On Wednesday, Sept. 25, people can learn more about the project, which calls for adding 22,000 square feet to the school, revising the main entrance and revamping the kitchen. The school board's first public information meeting on it is set for 5 to 7 p.m.

If approved, it's expected to cost district taxpayers an extra $56 a year per $100,000 of assessed value.

"Our goal is just to answer any questions the community may have and to just explain the process that we took to get to this point," Brzinski said.

Architect Bill Henry, Elkhorn; a representative from Scherrer Construction, Burlington; and a financial planner are expected to attend. Brzinski said another information meeting is set for Oct. 17, from 6 to 8 p.m.

Brzinski answered some questions about the proposed project in an Aug. 21 interview. He said lack of space and security concerns were chief motivators behind the project, which began when a committee was established December 2011.

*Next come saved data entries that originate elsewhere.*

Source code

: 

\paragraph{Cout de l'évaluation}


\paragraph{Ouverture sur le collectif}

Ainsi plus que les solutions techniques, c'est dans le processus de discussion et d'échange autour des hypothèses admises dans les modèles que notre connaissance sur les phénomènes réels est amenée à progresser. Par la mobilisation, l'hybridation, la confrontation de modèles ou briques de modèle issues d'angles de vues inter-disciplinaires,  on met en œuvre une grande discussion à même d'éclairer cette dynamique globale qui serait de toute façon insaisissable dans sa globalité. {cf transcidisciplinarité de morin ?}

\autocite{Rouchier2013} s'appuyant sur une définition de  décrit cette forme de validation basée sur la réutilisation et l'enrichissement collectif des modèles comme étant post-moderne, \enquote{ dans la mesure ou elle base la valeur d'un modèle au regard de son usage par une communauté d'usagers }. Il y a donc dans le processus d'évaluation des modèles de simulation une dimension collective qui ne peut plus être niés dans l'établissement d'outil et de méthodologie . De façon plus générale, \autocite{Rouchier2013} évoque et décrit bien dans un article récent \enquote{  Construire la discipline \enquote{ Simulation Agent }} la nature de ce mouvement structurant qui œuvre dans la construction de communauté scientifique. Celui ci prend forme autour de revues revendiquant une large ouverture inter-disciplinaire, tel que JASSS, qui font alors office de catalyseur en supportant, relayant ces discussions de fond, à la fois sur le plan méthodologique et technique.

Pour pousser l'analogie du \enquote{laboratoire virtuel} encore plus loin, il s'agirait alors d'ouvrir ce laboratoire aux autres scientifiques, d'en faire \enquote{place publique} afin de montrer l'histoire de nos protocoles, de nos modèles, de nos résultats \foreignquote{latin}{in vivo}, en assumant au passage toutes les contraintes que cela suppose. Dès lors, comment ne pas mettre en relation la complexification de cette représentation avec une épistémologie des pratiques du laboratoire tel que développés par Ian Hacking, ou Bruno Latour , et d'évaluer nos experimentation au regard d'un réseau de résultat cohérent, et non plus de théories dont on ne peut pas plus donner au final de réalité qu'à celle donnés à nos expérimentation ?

Plans for the referendum project call for building a new, middle school regulation-sized gymnasium. The current gym would then be used as a cafeteria and auditorium.

Despite the beauty of the room itself, the gym is problematic, Brzinski said previously. It's not large enough for sporting functions outside of gym class and they're using it also for classroom space, he said.

On Sept. 12, Brzinski said people haven't questioned the gym aspect of the referendum project.

"I think most people, when you discuss the gym, they've been very supportive about that," he said. "They seem to understand that need very well. If they've ever been to a sporting event here, they know."

The most commonly asked questions, Brzinski said, are about the main entrance and the kitchen.

The project calls for changing the entrance.

Currently, people immediately access the school's main corridor after someone either buzzes them in or opens the door for them.

The project calls for adding another set of double doors to the main corridor, thereby routing people through the main office. That way, visitors can sign in, which is a requirement at the school, Brzinski said previously.

"Even though we tell kids not to open that door, sometimes they might," he said Aug. 21.

"That's the wild card. Students are polite. They might recognize a face (but) we should have control over who enters the building."

The project also calls for upgrading kitchen equipment to meet the requirements of a hot lunch program.

On Sept. 12, Brzinski said people have asked about how the kitchen will look and the future of the lunch program.